Over at About Last Night, OGIC responds to our Twain post from earlier this week. I present her comments in full as it’s like having a wonderfully lucid stunt double in one’s employ, somersaulting across the blog and filling in the blanks:
Ms. Tingle Alley unearths Mark Twain’s incensed reaction to a Victorian biography of Percy Shelley, Edward Dowden’s 1886 Life of Shelley. Dowden was much in Shelley’s thrall and seems to have raised more eyebrows than just Twain’s in brazenly defending the poet’s monstrous behavior toward his first wife Harriet, who ended a suicide. Interestingly, Matthew Arnold registered the same objection to Dowden’s exculpatory treatment of Shelley, though not nearly so acidly or entertainingly as Twain:
On the 9th of November 1816 Harriet Shelley left the house in Brompton where she was living, and did not return. On the 10th of December her body was found in the Serpentine; she had drowned herself. In one respect Professor Dowden resembles Providence: his ways are inscrutable.

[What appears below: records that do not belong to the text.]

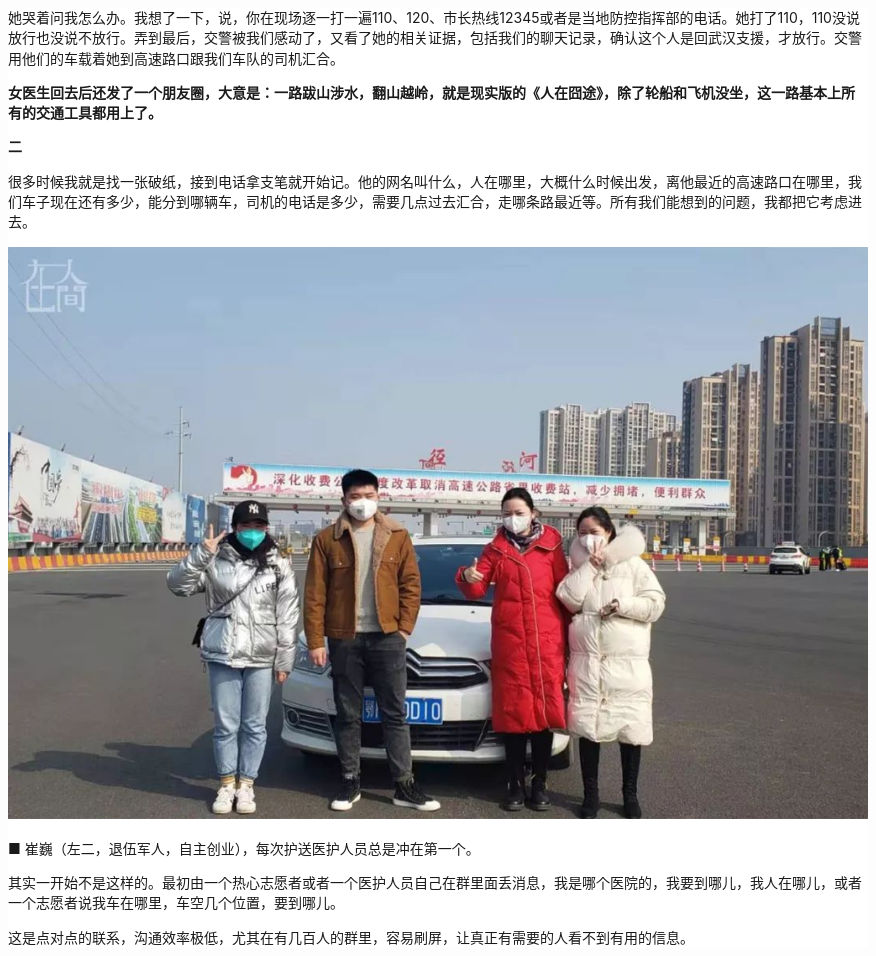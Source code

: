   

她哭着问我怎么办。我想了一下，说，你在现场逐一打一遍110、120、市长热线12345或者是当地防控指挥部的电话。她打了110，110没说放行也没说不放行。弄到最后，交警被我们感动了，又看了她的相关证据，包括我们的聊天记录，确认这个人是回武汉支援，才放行。交警用他们的车载着她到高速路口跟我们车队的司机汇合。

  

**女医生回去后还发了一个朋友圈，大意是：一路跋山涉水，翻山越岭，就是现实版的《人在囧途》，除了轮船和飞机没坐，这一路基本上所有的交通工具都用上了。**

  

**二**  

  

很多时候我就是找一张破纸，接到电话拿支笔就开始记。他的网名叫什么，人在哪里，大概什么时候出发，离他最近的高速路口在哪里，我们车子现在还有多少，能分到哪辆车，司机的电话是多少，需要几点过去汇合，走哪条路最近等。所有我们能想到的问题，我都把它考虑进去。

  

![](/images/post/7bdcd41595e73c2938b72986683fd8f7.jpg)

■ 崔巍（左二，退伍军人，自主创业），每次护送医护人员总是冲在第一个。

  

其实一开始不是这样的。最初由一个热心志愿者或者一个医护人员自己在群里面丢消息，我是哪个医院的，我要到哪儿，我人在哪儿，或者一个志愿者说我车在哪里，车空几个位置，要到哪儿。

  

这是点对点的联系，沟通效率极低，尤其在有几百人的群里，容易刷屏，让真正有需要的人看不到有用的信息。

His comment on Harriet’s death is: “There is no doubt, she wandered from the ways of upright living.” But, he adds: “That no act of Shelley’s during the two years which immediately preceded her death, tended to cause the rash act which brought her life to its close, seems certain.” Shelley had been living with Mary [Wollstonecraft Shelley] all the time; only that!
I can’t go into detail about it just now, but I have a pet theory that the narrator of Henry James’s 1888 novella The Aspern Papers was partly modeled on Dowden. I’m hoping Carrie’s find may give me more ammo. Whether it does or no, it’s still Twain, and fine reading.